(Data excerpts)

*** Block opens ***

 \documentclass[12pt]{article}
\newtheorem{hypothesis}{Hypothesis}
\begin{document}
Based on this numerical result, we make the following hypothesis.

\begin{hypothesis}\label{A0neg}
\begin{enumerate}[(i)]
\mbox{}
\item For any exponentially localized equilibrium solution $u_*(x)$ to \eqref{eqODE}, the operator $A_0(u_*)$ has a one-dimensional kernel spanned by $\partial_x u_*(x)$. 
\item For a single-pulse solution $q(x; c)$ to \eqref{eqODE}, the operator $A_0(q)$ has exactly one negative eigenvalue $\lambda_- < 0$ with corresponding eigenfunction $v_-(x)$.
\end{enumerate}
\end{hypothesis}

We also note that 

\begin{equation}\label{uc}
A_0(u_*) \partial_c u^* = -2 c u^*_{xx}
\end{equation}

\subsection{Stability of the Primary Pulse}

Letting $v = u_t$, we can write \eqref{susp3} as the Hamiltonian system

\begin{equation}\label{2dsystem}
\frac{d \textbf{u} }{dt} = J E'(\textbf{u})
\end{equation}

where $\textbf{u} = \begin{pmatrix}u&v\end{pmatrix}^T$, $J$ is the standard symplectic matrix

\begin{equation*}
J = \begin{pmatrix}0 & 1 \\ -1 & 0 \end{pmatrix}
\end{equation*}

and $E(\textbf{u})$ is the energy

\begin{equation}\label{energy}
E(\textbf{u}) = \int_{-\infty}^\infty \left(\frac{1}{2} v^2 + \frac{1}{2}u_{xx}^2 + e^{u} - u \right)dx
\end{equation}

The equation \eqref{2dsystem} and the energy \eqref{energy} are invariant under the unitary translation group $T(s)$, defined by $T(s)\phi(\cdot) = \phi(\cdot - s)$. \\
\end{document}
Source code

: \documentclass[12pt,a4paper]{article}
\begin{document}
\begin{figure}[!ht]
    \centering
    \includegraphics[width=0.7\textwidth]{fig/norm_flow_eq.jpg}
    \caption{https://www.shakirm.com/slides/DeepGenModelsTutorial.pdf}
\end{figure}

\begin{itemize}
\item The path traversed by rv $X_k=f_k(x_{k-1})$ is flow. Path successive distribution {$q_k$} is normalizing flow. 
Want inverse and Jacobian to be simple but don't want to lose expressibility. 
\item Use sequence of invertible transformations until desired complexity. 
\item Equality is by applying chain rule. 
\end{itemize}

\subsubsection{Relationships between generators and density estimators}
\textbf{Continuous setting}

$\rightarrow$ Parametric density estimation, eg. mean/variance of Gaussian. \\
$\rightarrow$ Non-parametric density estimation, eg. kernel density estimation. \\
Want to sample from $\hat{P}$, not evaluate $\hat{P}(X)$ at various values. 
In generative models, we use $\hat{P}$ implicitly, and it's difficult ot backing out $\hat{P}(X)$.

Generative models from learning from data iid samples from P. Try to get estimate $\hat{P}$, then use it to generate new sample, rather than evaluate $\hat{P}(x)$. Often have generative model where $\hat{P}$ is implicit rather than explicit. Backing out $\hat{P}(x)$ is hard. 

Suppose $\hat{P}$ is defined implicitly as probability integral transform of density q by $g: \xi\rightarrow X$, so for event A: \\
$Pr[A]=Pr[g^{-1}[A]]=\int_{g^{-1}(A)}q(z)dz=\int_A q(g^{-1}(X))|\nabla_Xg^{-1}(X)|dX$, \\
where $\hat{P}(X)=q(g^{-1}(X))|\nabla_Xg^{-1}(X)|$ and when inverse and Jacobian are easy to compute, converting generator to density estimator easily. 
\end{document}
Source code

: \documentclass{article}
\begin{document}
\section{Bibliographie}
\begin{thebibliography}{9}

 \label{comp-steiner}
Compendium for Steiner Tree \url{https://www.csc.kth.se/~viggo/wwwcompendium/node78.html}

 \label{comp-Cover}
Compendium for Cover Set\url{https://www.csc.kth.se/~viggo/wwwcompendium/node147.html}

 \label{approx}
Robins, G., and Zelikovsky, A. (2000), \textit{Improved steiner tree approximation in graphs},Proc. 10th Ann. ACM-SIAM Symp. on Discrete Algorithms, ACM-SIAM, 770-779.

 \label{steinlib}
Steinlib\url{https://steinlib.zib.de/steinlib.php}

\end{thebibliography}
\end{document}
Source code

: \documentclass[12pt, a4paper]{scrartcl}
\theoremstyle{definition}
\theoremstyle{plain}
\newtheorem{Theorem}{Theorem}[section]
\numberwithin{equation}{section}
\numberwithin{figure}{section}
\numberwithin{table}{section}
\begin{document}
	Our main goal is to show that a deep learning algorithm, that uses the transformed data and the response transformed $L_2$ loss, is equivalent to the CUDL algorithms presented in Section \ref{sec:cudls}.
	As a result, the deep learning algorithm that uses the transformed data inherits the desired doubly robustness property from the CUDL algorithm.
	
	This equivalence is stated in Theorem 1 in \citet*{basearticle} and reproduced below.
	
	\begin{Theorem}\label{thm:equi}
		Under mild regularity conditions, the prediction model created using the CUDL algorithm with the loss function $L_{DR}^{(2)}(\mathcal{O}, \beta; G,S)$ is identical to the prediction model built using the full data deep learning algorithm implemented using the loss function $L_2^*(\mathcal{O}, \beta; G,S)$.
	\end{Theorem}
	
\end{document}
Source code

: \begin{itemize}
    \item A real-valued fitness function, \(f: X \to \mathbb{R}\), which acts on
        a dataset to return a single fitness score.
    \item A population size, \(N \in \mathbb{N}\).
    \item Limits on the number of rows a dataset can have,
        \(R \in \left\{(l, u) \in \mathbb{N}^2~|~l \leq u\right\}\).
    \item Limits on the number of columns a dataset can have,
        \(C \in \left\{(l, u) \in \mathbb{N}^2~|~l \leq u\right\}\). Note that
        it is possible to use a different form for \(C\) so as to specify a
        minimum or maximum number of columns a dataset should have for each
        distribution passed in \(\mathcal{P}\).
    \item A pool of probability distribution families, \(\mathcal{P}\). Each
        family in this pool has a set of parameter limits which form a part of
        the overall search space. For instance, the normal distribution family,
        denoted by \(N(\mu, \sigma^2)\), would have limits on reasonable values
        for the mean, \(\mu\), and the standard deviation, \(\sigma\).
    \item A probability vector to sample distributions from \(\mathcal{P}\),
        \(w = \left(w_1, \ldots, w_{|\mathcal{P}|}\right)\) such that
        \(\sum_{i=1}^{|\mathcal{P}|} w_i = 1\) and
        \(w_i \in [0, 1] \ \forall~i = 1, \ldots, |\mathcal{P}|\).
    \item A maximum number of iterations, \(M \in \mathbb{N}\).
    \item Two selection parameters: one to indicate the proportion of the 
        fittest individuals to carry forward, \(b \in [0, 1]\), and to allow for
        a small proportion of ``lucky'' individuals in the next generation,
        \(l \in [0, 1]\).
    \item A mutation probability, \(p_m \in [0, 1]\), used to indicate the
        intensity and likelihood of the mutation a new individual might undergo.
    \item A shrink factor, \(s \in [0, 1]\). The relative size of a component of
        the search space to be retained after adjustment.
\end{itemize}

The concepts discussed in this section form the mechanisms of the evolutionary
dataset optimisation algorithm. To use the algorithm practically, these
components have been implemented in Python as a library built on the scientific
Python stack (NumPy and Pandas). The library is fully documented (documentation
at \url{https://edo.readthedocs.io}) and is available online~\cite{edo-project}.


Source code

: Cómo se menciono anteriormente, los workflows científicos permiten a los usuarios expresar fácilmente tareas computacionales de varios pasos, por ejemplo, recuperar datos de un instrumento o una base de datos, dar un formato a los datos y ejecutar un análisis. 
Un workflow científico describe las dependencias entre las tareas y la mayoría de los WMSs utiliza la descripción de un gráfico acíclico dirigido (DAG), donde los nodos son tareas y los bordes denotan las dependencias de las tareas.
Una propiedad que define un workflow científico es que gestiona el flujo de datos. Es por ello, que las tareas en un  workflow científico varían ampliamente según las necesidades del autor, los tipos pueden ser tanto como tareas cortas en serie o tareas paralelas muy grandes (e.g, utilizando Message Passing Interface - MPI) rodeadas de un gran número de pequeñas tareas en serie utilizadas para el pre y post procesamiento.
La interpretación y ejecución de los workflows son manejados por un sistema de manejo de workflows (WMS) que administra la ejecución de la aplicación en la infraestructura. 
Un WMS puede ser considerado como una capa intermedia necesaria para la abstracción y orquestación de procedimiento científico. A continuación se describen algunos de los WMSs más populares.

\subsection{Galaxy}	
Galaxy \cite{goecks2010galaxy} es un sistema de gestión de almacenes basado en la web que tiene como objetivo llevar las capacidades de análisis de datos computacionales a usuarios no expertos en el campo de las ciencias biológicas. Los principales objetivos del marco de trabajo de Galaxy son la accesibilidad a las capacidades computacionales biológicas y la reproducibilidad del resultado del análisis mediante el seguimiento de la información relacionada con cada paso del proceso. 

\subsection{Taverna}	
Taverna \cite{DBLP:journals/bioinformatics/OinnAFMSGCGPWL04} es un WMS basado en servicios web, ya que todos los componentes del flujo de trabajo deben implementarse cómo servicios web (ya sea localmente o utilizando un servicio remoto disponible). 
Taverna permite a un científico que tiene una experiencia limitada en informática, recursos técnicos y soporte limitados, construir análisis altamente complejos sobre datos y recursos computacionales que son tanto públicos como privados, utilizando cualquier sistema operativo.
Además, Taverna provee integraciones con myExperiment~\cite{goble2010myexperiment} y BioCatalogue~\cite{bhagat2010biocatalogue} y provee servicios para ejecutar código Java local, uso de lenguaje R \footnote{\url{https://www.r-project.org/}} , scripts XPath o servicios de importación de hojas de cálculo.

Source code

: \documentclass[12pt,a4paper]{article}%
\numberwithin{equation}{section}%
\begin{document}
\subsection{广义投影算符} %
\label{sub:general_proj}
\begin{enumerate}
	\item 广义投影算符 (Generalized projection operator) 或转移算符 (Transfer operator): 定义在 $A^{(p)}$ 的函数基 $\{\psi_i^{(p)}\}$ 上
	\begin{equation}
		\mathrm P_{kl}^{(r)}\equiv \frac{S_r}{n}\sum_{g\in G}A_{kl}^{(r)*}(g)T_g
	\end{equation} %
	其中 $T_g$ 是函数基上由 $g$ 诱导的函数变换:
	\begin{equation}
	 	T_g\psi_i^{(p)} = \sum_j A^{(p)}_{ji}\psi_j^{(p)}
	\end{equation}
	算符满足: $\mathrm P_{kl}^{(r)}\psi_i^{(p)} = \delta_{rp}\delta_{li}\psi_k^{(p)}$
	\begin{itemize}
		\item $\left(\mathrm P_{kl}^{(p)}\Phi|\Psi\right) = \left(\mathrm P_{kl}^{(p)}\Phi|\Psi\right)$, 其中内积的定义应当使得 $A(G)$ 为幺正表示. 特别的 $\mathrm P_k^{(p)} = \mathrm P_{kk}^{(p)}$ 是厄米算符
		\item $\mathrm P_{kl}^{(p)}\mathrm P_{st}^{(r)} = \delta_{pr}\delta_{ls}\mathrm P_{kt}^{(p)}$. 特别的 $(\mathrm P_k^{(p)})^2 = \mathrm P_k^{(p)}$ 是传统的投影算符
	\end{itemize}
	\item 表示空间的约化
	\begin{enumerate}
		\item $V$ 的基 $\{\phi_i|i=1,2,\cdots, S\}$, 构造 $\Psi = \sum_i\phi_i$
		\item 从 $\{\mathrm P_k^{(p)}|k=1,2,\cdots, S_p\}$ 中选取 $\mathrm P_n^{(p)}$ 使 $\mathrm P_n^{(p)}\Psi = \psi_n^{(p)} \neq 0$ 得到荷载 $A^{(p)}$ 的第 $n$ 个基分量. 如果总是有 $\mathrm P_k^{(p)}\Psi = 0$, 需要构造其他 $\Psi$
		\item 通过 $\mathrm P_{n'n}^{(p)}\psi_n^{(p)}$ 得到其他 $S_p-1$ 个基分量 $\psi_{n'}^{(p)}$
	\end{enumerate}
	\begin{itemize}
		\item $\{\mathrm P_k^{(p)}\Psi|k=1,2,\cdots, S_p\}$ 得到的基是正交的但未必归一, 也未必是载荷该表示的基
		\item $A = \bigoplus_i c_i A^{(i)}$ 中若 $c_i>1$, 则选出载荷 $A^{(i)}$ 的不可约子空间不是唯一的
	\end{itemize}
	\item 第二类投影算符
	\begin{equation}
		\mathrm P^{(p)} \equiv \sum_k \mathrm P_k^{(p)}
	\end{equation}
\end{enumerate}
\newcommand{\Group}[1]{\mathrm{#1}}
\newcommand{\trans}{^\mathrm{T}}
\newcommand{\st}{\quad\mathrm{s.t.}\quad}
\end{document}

*** Block closes ***

### EXERCISE
Each line of the entries holding the string "trabajo" should be found and copied.

### YOUR RESPONSE
Galaxy \cite{goecks2010galaxy} es un sistema de gestión de almacenes basado en la web que tiene como objetivo llevar las capacidades de análisis de datos computacionales a usuarios no expertos en el campo de las ciencias biológicas. Los principales objetivos del marco de trabajo de Galaxy son la accesibilidad a las capacidades computacionales biológicas y la reproducibilidad del resultado del análisis mediante el seguimiento de la información relacionada con cada paso del proceso. 
Taverna \cite{DBLP:journals/bioinformatics/OinnAFMSGCGPWL04} es un WMS basado en servicios web, ya que todos los componentes del flujo de trabajo deben implementarse cómo servicios web (ya sea localmente o utilizando un servicio remoto disponible). 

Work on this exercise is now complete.